The current Unix timestamp is displayed live in the converter panel above. It is the number of seconds that have passed since the Unix epoch. As of early 2026, the Unix timestamp is approximately 1,740,000,000. It increases by 1 every second and never repeats.
Why does Unix time start at 1970?
The Unix epoch of January 1, 1970 was chosen by Unix developers at Bell Labs as a convenient recent date that predated all Unix installations. It was an arbitrary but practical choice. Other operating systems use different epochs — Microsoft's FILETIME system, for example, counts 100-nanosecond intervals from January 1, 1601.

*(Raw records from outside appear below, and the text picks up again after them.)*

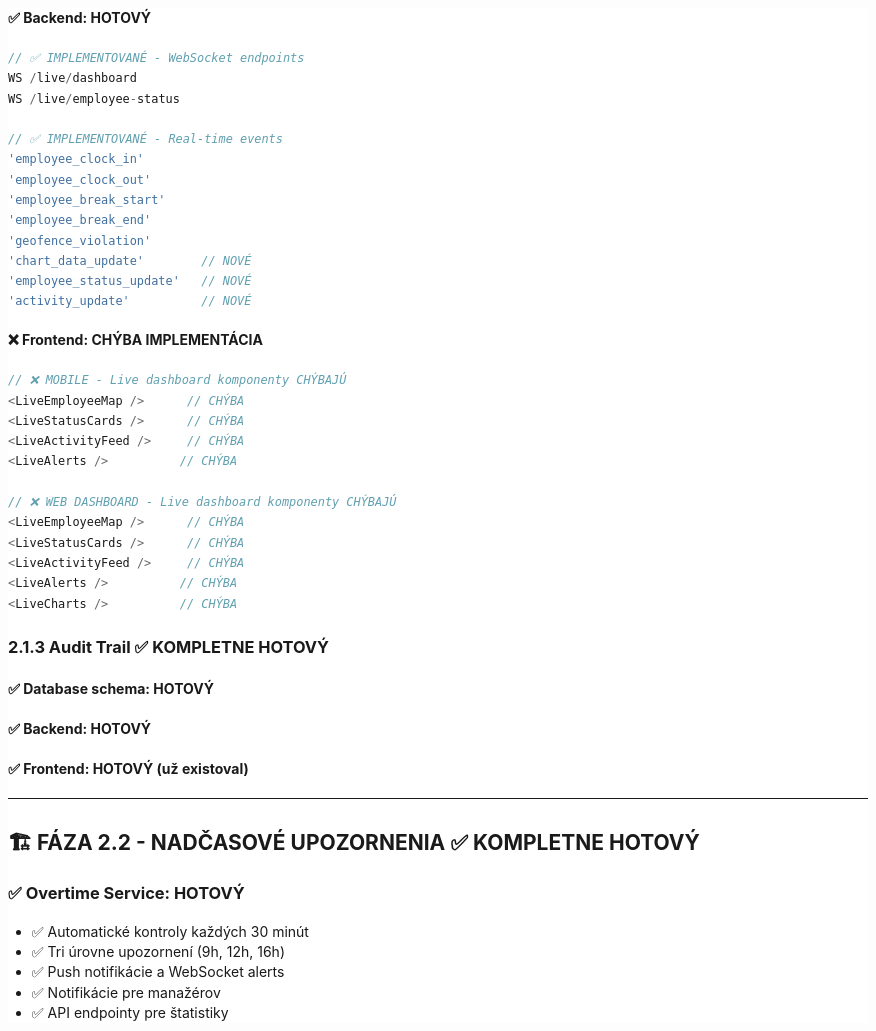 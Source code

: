 #### ✅ Backend: **HOTOVÝ**
```typescript
// ✅ IMPLEMENTOVANÉ - WebSocket endpoints
WS /live/dashboard
WS /live/employee-status

// ✅ IMPLEMENTOVANÉ - Real-time events
'employee_clock_in'
'employee_clock_out' 
'employee_break_start'
'employee_break_end'
'geofence_violation'
'chart_data_update'        // NOVÉ
'employee_status_update'   // NOVÉ
'activity_update'          // NOVÉ
```

#### ❌ Frontend: **CHÝBA IMPLEMENTÁCIA**
```typescript
// ❌ MOBILE - Live dashboard komponenty CHÝBAJÚ
<LiveEmployeeMap />      // CHÝBA
<LiveStatusCards />      // CHÝBA  
<LiveActivityFeed />     // CHÝBA
<LiveAlerts />          // CHÝBA

// ❌ WEB DASHBOARD - Live dashboard komponenty CHÝBAJÚ
<LiveEmployeeMap />      // CHÝBA
<LiveStatusCards />      // CHÝBA
<LiveActivityFeed />     // CHÝBA
<LiveAlerts />          // CHÝBA
<LiveCharts />          // CHÝBA
```

### **2.1.3 Audit Trail** ✅ **KOMPLETNE HOTOVÝ**

#### ✅ Database schema: **HOTOVÝ**
#### ✅ Backend: **HOTOVÝ** 
#### ✅ Frontend: **HOTOVÝ** (už existoval)

---

## 🏗️ **FÁZA 2.2 - NADČASOVÉ UPOZORNENIA** ✅ **KOMPLETNE HOTOVÝ**

### ✅ **Overtime Service**: **HOTOVÝ**
- ✅ Automatické kontroly každých 30 minút
- ✅ Tri úrovne upozornení (9h, 12h, 16h)
- ✅ Push notifikácie a WebSocket alerts
- ✅ Notifikácie pre manažérov
- ✅ API endpointy pre štatistiky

What is the Y2038 problem?
The Y2038 problem occurs because 32-bit systems store Unix timestamps as a signed 32-bit integer with a maximum of 2,147,483,647 (January 19, 2038 at 03:14:07 UTC). After this moment, 32-bit systems will overflow. Modern 64-bit systems are not affected and can store timestamps billions of years into the future.
How to get the Unix timestamp in JavaScript?
Use Math.floor(Date.now() / 1000) to get the current Unix timestamp in seconds. Date.now() returns milliseconds, so divide by 1000. To convert a Unix timestamp to a Date object: new Date(timestamp * 1000). To get the timestamp from an existing Date object: Math.floor(myDate.getTime() / 1000).